Les bernard-l’hermite meurent par centaines de milliers, tous les ans, sur les îles Cocos. (Photo d’illustration : WilliamBKH / Wikimédia Commons / Domaine public)
Résultat, quand un crustacé meurt dans un contenant en plastique, il en attire donc un autre, et ainsi de suite… « Cela crée un effet domino, ajoute-t-il. Ils viennent dans ces bouteilles les uns après les autres en pensant qu’il s’agit de leur prochaine maison. En réalité, c’est leur dernière ».
À partir de la quantité de déchets estimée sur les îles Cocos, les scientifiques ont ensuite réalisé des calculs mathématiques pour tenter d’estimer le nombre de crustacés piégés dans les déchets plastiques. C’est ainsi qu’ils en sont arrivés à ce chiffre de 508 000.

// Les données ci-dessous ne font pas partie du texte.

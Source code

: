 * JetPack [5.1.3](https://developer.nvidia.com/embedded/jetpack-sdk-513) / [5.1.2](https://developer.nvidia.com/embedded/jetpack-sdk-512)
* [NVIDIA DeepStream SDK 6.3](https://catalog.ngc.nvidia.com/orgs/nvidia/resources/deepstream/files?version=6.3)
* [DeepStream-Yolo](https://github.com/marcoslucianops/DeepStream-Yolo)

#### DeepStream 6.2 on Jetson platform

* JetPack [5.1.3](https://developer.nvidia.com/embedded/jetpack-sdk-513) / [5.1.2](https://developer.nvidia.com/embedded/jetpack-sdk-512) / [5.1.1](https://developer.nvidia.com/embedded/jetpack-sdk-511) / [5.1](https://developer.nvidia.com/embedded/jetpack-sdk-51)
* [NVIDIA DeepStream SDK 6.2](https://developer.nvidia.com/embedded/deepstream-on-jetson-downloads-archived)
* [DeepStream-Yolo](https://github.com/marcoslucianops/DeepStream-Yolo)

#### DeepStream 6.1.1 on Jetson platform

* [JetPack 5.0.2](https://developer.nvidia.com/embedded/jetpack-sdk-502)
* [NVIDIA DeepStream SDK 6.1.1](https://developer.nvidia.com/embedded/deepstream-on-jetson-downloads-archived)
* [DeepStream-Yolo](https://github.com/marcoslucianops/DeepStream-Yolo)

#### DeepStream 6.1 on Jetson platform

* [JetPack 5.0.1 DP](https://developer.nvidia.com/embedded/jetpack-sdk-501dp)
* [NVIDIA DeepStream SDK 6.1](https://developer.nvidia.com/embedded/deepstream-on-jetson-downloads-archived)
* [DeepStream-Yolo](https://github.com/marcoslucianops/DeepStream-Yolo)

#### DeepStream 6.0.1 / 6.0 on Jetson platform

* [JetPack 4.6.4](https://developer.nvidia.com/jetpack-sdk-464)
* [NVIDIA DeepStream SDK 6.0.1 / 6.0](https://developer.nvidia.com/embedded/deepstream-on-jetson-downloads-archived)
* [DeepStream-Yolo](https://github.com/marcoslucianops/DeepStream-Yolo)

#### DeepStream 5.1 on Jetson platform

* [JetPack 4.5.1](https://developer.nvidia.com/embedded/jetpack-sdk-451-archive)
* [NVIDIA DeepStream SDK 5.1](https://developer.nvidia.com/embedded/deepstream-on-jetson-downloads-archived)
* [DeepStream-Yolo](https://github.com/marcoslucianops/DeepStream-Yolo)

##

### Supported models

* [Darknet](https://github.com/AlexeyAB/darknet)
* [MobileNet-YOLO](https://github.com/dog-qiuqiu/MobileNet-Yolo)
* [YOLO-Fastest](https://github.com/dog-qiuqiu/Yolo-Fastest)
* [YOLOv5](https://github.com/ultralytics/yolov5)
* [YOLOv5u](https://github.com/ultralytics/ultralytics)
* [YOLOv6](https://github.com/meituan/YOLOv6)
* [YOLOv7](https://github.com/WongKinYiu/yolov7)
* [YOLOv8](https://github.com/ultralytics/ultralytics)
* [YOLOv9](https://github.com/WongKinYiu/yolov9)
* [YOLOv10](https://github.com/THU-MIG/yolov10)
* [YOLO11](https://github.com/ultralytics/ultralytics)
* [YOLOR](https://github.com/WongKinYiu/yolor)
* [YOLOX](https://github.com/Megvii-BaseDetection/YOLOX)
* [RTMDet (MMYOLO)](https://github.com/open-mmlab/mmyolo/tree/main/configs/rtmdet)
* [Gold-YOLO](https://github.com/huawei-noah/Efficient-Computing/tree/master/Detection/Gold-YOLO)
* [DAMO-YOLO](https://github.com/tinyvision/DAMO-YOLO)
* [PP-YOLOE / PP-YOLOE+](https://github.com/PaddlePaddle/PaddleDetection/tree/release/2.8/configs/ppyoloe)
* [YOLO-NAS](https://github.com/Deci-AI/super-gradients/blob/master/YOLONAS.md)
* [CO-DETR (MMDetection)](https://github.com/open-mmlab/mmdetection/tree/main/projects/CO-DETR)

Il est difficile de savoir comment ce phénomène affecte la population de crustacés de l’archipel, les scientifiques ne sachant pas combien exactement vivent sur les îles Cocos, souligne Jennifer Lavers auprès du Washington Post.
Un phénomène à l’échelle mondiale
En tout cas, cette hécatombe a des impacts sur tout l’écosystème des îles. « Les bernard-l’hermite jouent un rôle crucial dans les environnements tropicaux, explique Jennifer Lavers sur le site de l’Université de Tasmanie. Ils aèrent et fertilisent le sol, dispersent des graines », qui deviendront ensuite de nouveaux végétaux, entre autres vertus.
Et ce n’est pas tout. Les auteurs de l’étude se sont également demandé si cette situation était spécifique à l’archipel australien, ou si le même phénomène se reproduisait ailleurs.
Ils ont effectué les mêmes travaux et les mêmes calculs sur l’île Henderson, un territoire britannique situé au beau milieu de l’océan Pacifique, à plus de 13 000 kilomètres à vol d’oiseau des îles Cocos
L’île Henderson. (Ouest-France)
Classée sur la Liste du Patrimoine mondial de l’Unesco en raison de son « écologie pratiquement intacte », cette île est aujourd’hui noyée sous le plastique.
Selon l’équipe de Jennifer Lavers, ici, ces déchets tuent environ 61 000 bernard-l’hermite par an. Et le phénomène pourrait être généralisé. C’est la conclusion de l’autrice principale de l’étude : « Il est probable que la mortalité des bernard-l’hermite sur les plages du monde entier soit conséquente. ».
Maintenant, les chercheurs veulent réaliser de nouvelles études, pour mieux évaluer l’étendue de ce phénomène et ses implications à l’échelle de la planète.